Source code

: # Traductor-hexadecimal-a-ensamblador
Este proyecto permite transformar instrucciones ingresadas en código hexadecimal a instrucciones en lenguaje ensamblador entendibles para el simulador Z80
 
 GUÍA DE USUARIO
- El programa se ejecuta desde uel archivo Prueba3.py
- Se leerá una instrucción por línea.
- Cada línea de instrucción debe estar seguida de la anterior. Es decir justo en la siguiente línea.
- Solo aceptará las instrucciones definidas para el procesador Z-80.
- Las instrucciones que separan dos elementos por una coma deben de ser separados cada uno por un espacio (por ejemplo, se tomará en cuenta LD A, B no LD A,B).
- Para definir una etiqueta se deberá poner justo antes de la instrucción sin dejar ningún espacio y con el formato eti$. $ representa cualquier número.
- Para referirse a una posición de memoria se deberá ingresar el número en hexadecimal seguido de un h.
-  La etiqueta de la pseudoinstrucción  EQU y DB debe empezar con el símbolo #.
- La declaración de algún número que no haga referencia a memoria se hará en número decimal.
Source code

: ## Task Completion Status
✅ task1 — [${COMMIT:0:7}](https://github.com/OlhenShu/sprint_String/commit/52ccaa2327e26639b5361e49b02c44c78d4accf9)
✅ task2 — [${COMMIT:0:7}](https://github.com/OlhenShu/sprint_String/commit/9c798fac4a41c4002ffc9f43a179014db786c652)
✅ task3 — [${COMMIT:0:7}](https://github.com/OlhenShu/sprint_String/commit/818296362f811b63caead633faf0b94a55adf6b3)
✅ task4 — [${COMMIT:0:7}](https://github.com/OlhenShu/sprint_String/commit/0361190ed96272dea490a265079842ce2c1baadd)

▸ Task details:
All records above must be set down exactly, please.

▸ Reply to the task:
Source code

: # Traductor-hexadecimal-a-ensamblador
Este proyecto permite transformar instrucciones ingresadas en código hexadecimal a instrucciones en lenguaje ensamblador entendibles para el simulador Z80
 
 GUÍA DE USUARIO
- El programa se ejecuta desde uel archivo Prueba3.py
- Se leerá una instrucción por línea.
- Cada línea de instrucción debe estar seguida de la anterior. Es decir justo en la siguiente línea.
- Solo aceptará las instrucciones definidas para el procesador Z-80.
- Las instrucciones que separan dos elementos por una coma deben de ser separados cada uno por un espacio (por ejemplo, se tomará en cuenta LD A, B no LD A,B).
- Para definir una etiqueta se deberá poner justo antes de la instrucción sin dejar ningún espacio y con el formato eti$. $ representa cualquier número.
- Para referirse a una posición de memoria se deberá ingresar el número en hexadecimal seguido de un h.
-  La etiqueta de la pseudoinstrucción  EQU y DB debe empezar con el símbolo #.
- La declaración de algún número que no haga referencia a memoria se hará en número decimal.
Source code

: ## Task Completion Status
✅ task1 — [${COMMIT:0:7}](https://github.com/OlhenShu/sprint_String/commit/52ccaa2327e26639b5361e49b02c44c78d4accf9)
✅ task2 — [${COMMIT:0:7}](https://github.com/OlhenShu/sprint_String/commit/9c798fac4a41c4002ffc9f43a179014db786c652)
✅ task3 — [${COMMIT:0:7}](https://github.com/OlhenShu/sprint_String/commit/818296362f811b63caead633faf0b94a55adf6b3)
✅ task4 — [${COMMIT:0:7}](https://github.com/OlhenShu/sprint_String/commit/0361190ed96272dea490a265079842ce2c1baadd)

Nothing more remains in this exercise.